• **Try it**: Only lines with the word "style" are wanted; copy each of them from the listing below.

• **Provided material**:
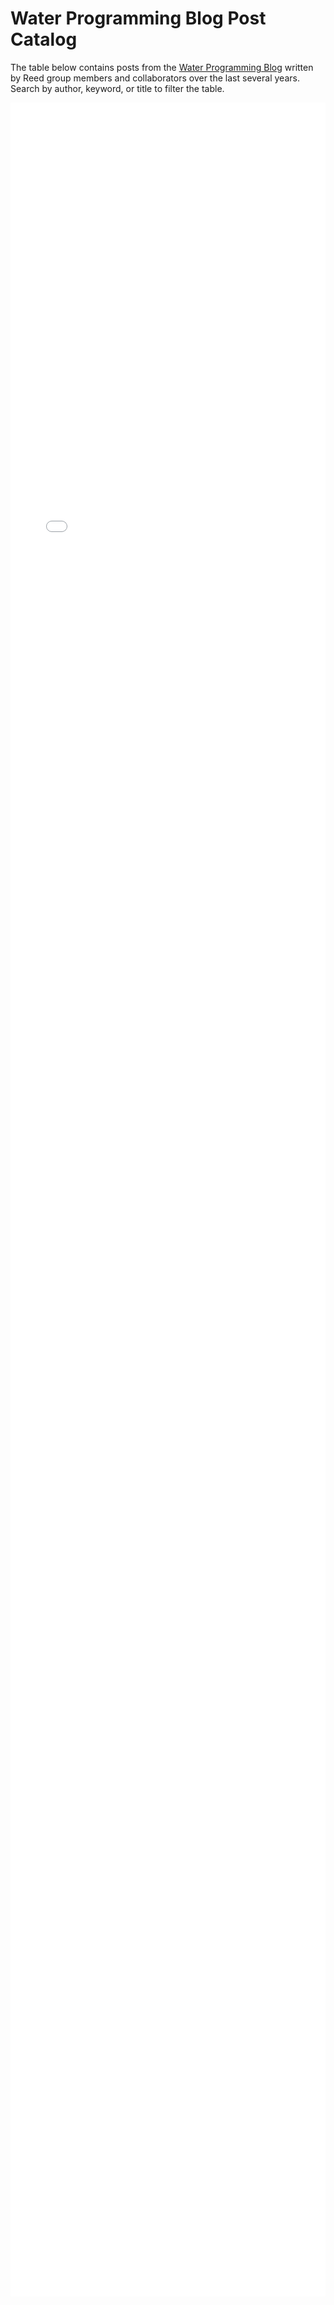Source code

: # Water Programming Blog Post Catalog

The table below contains posts from the [Water Programming Blog](https://waterprogramming.wordpress.com/) written by Reed group members and collaborators over the last several years. Search by author, keyword, or title to filter the table. 

<div style="position:relative; height: 100%;">
  <iframe src="post_catalog.html" 
  style="width: 100%; height: 90%;"
  frameborder="0" allowfullscreen>
  </iframe>
</div>

Current Reed Group members looking to update the table should read the instructions listed here: [reedgroup/waterprogramming_archive/README](https://github.com/reedgroup/waterprogramming_archive).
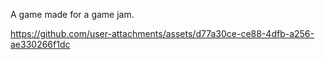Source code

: A game made for a game jam.



https://github.com/user-attachments/assets/d77a30ce-ce88-4dfb-a256-ae330266f1dc

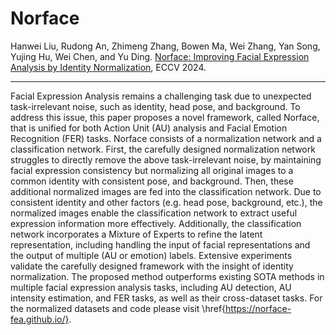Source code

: # Norface
Hanwei Liu, Rudong An,  Zhimeng Zhang, Bowen Ma,  Wei Zhang, Yan Song, Yujing Hu, Wei Chen, and Yu Ding. [Norface: Improving Facial Expression Analysis by Identity Normalization](https://arxiv.org/pdf/2407.15617), ECCV 2024. 



---

Facial Expression Analysis remains a challenging task due to unexpected task-irrelevant noise, such as identity, head pose, and background. To address this issue, this paper proposes a novel framework, called Norface, that is unified for both Action Unit (AU) analysis and Facial Emotion Recognition (FER) tasks. Norface consists of a normalization network and a classification network. First, the carefully designed normalization network struggles to directly remove the above task-irrelevant noise, by maintaining facial expression consistency but normalizing all original images to a common identity with consistent pose, and background. Then, these additional normalized images are fed into the classification network. Due to consistent identity and other factors (e.g. head pose, background, etc.), the normalized images enable the classification network to extract useful expression information more effectively. Additionally, the classification network incorporates a Mixture of Experts to refine the latent representation, including handling the input of facial representations and the output of multiple (AU or emotion) labels. Extensive experiments validate the carefully designed framework with the insight of identity normalization. The proposed method outperforms existing SOTA methods in multiple facial expression analysis tasks, including AU detection, AU intensity estimation, and FER tasks, as well as their cross-dataset tasks. For the normalized datasets and code please visit \href{https://norface-fea.github.io/}.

• **Task result**:
<div style="position:relative; height: 100%;">
  style="width: 100%; height: 90%;"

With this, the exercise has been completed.